CT: Well, I will tell you from my perspective as an outsider. A couple of things stand out about your mentoring program. The first is, I loved the way it organically evolved from a faculty learning community because that’s sort of what your trying to do but you put it in the context of mentoring and I think that’s such a great model. The second is that I love the sort of feedback loop. You really, in your program, get to close the loop. You get to make and assess that change. See how it all turned out and go back and tweak it. See what you can do better. I want to point out from my vantage point, I think those are two great aspects of your program.

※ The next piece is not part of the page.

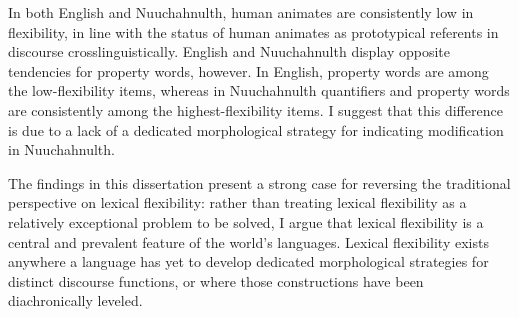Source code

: In both English and Nuuchahnulth, human animates are consistently low in flexibility, in line with the status of human animates as prototypical referents in discourse crosslinguistically. English and Nuuchahnulth display opposite tendencies for property words, however. In English, property words are among the low-flexibility items, whereas in Nuuchahnulth quantifiers and property words are consistently among the highest-flexibility items. I suggest that this difference is due to a lack of a dedicated morphological strategy for indicating modification in Nuuchahnulth.

The findings in this dissertation present a strong case for reversing the traditional perspective on lexical flexibility: rather than treating lexical flexibility as a relatively exceptional problem to be solved, I argue that lexical flexibility is a central and prevalent feature of the world's languages. Lexical flexibility exists anywhere a language has yet to develop dedicated morphological strategies for distinct discourse functions, or where those constructions have been diachronically leveled.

KY: I agree because I have seen that difference for when I am accountable for making a change. Like I said the workshops are so inspiring. You leave and you come back to your office and you got 30 emails and there are grant proposals due or whatever. All this stuff come up and you kind of forget to put it into practice so that’s why I always love the part about accountability like let’s try it now. Let’s do something small and see if it sticks. Some mentors will tell me “I don’t keep doing that one part”. Active listening! I can’t do it and that’s fine. The idea is try it and maybe you can come back to it. And maybe they’ve adopted other practices. You don’t have to completely reinvent yourself or your personalities to enhance your mentoring.

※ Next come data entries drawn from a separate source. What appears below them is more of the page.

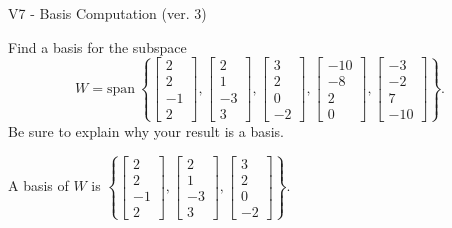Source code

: \begin{exercise}
  \begin{exerciseTitle}V7 - Basis Computation (ver. 3)\end{exerciseTitle}
  \begin{exerciseStatement}
    Find a basis for the subspace 
\[W=\mathrm{span}\ \left\{\left[\begin{array}{r}
2 \\
2 \\
-1 \\
2
\end{array}\right] , \left[\begin{array}{r}
2 \\
1 \\
-3 \\
3
\end{array}\right] , \left[\begin{array}{r}
3 \\
2 \\
0 \\
-2
\end{array}\right] , \left[\begin{array}{r}
-10 \\
-8 \\
2 \\
0
\end{array}\right] , \left[\begin{array}{r}
-3 \\
-2 \\
7 \\
-10
\end{array}\right]\right\}.\]
 Be sure to explain why your result is a basis.


  \end{exerciseStatement}
  \begin{exerciseAnswer}
   A basis of \(W\) is  \(\left\{\left[\begin{array}{r}
2 \\
2 \\
-1 \\
2
\end{array}\right] , \left[\begin{array}{r}
2 \\
1 \\
-3 \\
3
\end{array}\right] , \left[\begin{array}{r}
3 \\
2 \\
0 \\
-2
\end{array}\right]\right\}\).
  


  \end{exerciseAnswer}
\end{exercise}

CT: Exactly, that speaks to James small teaching. You don’t have to revamp. You can make one small change and really have an impactful experience in your classroom and I love the way you have applied that in the content of your mentoring program. I want to read a quote that I found from your former students. They said things like “she cares about students”, “ She wants you to succeed” , “she is passionate about what she teaches” , “class was by far the most difficult but also the most rewarding” ,“takers her time to make sure you understand the material” ,“she loves to teach and you can tell by the way she lectures” and “she is so inspiring and amazing” . What I am assuming is the same passion you have for teaching you also have for your mentoring. Actually, I am not assuming it. I know it. What I want to know is how you balance high academic standards with care and compassion. Where the student feel it was challenging but also that you care whether or not the succeed.

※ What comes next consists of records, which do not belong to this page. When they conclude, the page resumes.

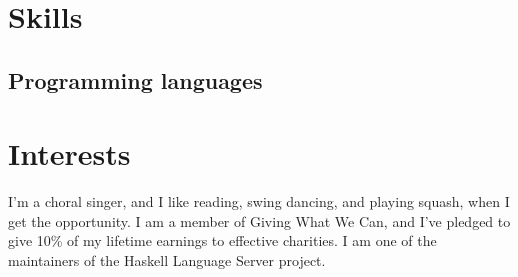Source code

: \documentclass[12pt,a4paper,sans]{moderncv}
\begin{document}
\section{Skills}

\subsection{Programming languages}


\section{Interests}
I'm a choral singer, and I like reading, swing dancing, and playing squash, when I get the opportunity. 
I am a member of Giving What We Can, and I've pledged to give 10\% of my lifetime earnings to effective charities.
I am one of the maintainers of the Haskell Language Server project.
\end{document}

KY: Wow well, we have very kind student here! Thinking how do you balance the two I almost have to say that caring and compassion lead me to high academic standards. If I really care about my students I want them to have a true learning experience in class. I want them to think critically. I want them to struggle and work and succeed. All within the safe space of my class. I want that process to happen. Honestly I think it would be easier to drop my high expectations for them. I think that would be a simplier thing for me. I don’t think that’s in the best interest of my students. I want them to not only have the skill but to know they have the skills to get through challenges after my class. What skills can they learn that goes beyond just the content for one class? You can’t just say I have high expectations therefore I care. Then not really care. I think you have to approach this with a genuine desire to foster an environment where students can thrive. So, I work really hard to get to know my students. They know I’m cheering for them. They get emails the night before every big exam. Saying “You can do this” and “The work will pay off”. I try really hard to find joy in each lecture period. What can I find? Let’s bring something good here. Doing that, breaking up the lecture so we can talk one-on-one. Talking to students before and after class lets them know you really care about them. Then when you introduce the tough stuff they’re with you and they know you are right beside them. I think that’s really important.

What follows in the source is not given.